Daniel Pimienta es Responsable del Observatorio de la diversidad lingüística y cultural en la Internet (https://obdilci.org)
La tercera entrega destaca que las herramientas de la IA están provocando una verdadera revolución en ese tema, abriendo posibilidades nuevas y poderosas y siendo el inicio de un poderoso cambio de paradigma para las lenguas en el ámbito digital.
A pesar de las limitaciones económicas que afectan gravemente a las lenguas minoritarias, especialmente a las lenguas indígenas, y que mantienen a muchas de ellas aisladas del mundo digital, es innegable que la Internet es ahora uno de los espacios más plurilingües jamás creados por la humanidad. Además, se están empezando a construir puentes entre lenguas a costos cada vez más asequibles.

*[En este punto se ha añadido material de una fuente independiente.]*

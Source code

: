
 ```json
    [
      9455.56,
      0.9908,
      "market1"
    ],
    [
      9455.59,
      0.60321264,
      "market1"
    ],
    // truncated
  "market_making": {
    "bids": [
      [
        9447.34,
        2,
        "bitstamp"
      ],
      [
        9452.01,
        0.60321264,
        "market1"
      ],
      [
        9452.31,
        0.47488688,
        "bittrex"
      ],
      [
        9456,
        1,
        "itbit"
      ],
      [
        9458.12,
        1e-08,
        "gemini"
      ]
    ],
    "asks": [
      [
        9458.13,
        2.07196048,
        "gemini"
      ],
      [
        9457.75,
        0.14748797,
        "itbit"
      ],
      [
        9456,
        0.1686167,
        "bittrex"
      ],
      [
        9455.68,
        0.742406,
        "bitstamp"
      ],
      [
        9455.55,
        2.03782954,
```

De hecho, la traducción se ha convertido en la auténtica lingua franca de la Internet. Gracias a la inteligencia artificial, está entrando en un momento histórico que podría describirse como un cambio de paradigma acelerado. Esto se manifiesta en la rápida proliferación de herramientas lingüísticas: en primer lugar, las que facilitan la intercomprensión multilingüe[1], pero también, cada vez más, las que asisten a la propia traducción, o incluso a la traducción e interpretación automáticas, al menos para los idiomas principales.
Internet ha abolido las fronteras geográficas; las verdaderas fronteras del ciberespacio son lingüísticas. Sin embargo, el viajero digital encuentra cada vez más puentes de fácil acceso que le permiten cruzar estas fronteras y descubrir nuevos horizontes. Concebir una cibergeografía cuyas únicas fronteras sean las lenguas nos ayuda a comprender por qué el plurilingüismo es inherente a la naturaleza misma de la Internet y por qué la IA es la herramienta histórica capaz de revelar plenamente su dimensión plurilingüe.
Hoy en día, una persona con un dominio mínimo de las herramientas digitales puede, sin más inversión que su tiempo –y ahorrando una cantidad importante del mismo gracias a estas herramientas–, realizar un conjunto de tareas que antes eran engorrosas y costosas:
– mantener un sitio web multilingüe integrando herramientas de traducción en el software de edición, reduciendo significativamente el coste marginal de la gestión del plurilingüismo;
– permitir a los visitantes, mediante unas cuantas instrucciones sencillas, acceder a todas las páginas de un sitio «traducido dinámicamente» a más de 250 idiomas en el momento de la consulta: una facilidad impresionante, pero que debería describirse como una ayuda a la intercomprensión más que a la traducción, dada la calidad aún mediocre de los resultados para muchos idiomas;
– ver vídeos en lenguas extranjeras en plataformas como YouTube solicitando subtítulos automáticos en el propio idioma; esta ayuda a la intercomprensión cubre ahora 250 idiomas, aunque los resultados a veces pueden rayar en lo grotesco cuando se trata de lenguas minoritarias;
– organizar conferencias a distancia con interpretación automática;
– obtener traducciones de documentos en lenguas extranjeras, ciertamente imperfectas, pero que constituyen, sin embargo, una poderosa herramienta para ayudar a la comprensión lingüística;
– reducir significativamente el tiempo de traducción humana a través de herramientas de asistencia a la traducción que preservan todos los formatos del documento original.
Se esperan avances importantes en los próximos años en cuanto a la calidad de los resultados, y la perspectiva de reuniones en las que todos puedan escuchar y hablar en su lengua materna ya no es ciencia‑ficción.
Los profesionales de la traducción y la interpretación de alto nivel no se ven necesariamente amenazados por estos avances. Sin embargo, deberán integrar el impacto de estas herramientas y hacer oír su experiencia en los debates éticos que generan. El juego de palabras italiano «traduttore, traditore» (traductor, traidor) está destinado a adquirir un nuevo significado: si bien la «traición» del traductor humano puede entenderse como un síntoma de que la traducción literaria es también un acto de cocreación —el traductor aporta su propia sensibilidad a la obra—, la traición de los sistemas de IA es de una naturaleza diferente, mucho más preocupante. Se deriva de sesgos arraigados en los corpus que han alimentado su aprendizaje profundo, sesgos cuyos efectos siguen siendo, por el momento, en gran medida opacos.
Por lo tanto, es esencial que esta profesión participe plenamente en las redes de acción que surgen en el seno de la sociedad civil para garantizar la ética de los avances en curso y que participe activamente en los requisitos de transparencia relativos a los algoritmos y las fuentes de datos.
[1]De hecho, las herramientas no se definen como tales excepto como herramientas de traducción; sin embargo, en términos de uso, una herramienta de traducción imperfecta, pero con un nivel de calidad suficiente, sigue siendo muy útil en la función de intercomprensión entre las lenguas involucradas.